Finished "Orthodox Veneration of the Mother of God" by St. John Maximovitch. It was OK, I wouldn't recommend it. I did like the icons printed in the pages though.

Still reading Being as Communion (which is superb) and Orthodox Dogmatic Theology. Read a chapter from Fr Meyendorff's Byzantine Theology.

Just ordered the Analytical-Literal Translation of the NT by Gary F. Zeolla in paperback. It is an English translation of the Byzantine Majority Text. Very excited to start reading it, I was impressed by the scripture examples on his website.
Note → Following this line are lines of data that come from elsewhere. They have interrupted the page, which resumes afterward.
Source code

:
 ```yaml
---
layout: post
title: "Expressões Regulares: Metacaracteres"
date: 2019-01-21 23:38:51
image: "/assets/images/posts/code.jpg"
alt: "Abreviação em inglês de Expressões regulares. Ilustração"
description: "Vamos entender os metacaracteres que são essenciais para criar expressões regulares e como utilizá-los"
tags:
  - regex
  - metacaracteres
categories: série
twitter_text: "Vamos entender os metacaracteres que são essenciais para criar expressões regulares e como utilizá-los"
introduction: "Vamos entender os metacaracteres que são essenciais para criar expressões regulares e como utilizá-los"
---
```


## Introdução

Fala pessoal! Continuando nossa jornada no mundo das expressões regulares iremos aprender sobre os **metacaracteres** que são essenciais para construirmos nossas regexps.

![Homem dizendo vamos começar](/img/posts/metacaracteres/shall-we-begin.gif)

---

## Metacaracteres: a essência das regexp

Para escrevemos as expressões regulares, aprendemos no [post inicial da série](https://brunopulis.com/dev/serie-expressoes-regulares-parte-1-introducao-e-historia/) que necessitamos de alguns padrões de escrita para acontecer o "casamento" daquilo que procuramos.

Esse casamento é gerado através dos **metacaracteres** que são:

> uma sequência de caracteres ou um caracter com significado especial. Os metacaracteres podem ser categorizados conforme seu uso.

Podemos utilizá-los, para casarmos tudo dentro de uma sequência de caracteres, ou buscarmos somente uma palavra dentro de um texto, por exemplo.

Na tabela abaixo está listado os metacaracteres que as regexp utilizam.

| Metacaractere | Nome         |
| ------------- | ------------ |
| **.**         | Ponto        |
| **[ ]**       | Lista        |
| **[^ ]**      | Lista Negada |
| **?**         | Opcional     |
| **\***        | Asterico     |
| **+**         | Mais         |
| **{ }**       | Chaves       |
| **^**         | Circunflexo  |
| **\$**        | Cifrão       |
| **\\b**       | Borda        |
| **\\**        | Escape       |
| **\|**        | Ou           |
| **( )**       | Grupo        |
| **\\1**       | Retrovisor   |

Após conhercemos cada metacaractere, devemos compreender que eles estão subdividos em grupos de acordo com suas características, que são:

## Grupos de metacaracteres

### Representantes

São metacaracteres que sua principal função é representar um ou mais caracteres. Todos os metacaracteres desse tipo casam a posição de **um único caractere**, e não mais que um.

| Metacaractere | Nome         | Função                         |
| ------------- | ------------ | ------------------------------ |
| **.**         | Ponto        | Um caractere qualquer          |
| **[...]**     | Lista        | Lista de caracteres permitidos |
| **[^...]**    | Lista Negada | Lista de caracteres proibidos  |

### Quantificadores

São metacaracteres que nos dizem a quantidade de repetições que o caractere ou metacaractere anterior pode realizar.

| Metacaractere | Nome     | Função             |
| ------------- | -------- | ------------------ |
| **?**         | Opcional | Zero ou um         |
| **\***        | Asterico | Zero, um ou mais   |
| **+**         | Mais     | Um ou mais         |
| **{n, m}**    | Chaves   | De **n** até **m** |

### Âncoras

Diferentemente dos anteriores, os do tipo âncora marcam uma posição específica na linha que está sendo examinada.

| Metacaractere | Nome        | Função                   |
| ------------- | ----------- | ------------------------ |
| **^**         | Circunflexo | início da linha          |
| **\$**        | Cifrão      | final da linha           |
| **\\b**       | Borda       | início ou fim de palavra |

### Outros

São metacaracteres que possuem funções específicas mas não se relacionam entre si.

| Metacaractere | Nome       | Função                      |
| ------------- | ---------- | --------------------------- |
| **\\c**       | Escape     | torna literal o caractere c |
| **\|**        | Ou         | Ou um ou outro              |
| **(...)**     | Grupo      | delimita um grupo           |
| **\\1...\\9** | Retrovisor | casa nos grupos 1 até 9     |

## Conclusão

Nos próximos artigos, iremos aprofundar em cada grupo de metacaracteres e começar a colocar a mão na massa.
I wonder if anyone here has read this translation.

Lattimore's NT translation arrives in the mail today. I got a preview version of it on my phone yesterday and I really enjoyed his translation of Matthew.

Per Agabus' recommendation, ordered the Catholic Holy Bible Reader's Edition (NLT) and CSB Reader's Bible. I'd like to get an NABRE Bible in the future sometime and also the NETS.
« Last Edit: October 03, 2017, 10:34:54 AM by RobS »
"The business of the Christian is nothing else than to be ever preparing for death (μελεπᾷν ἀποθνήσκειν)."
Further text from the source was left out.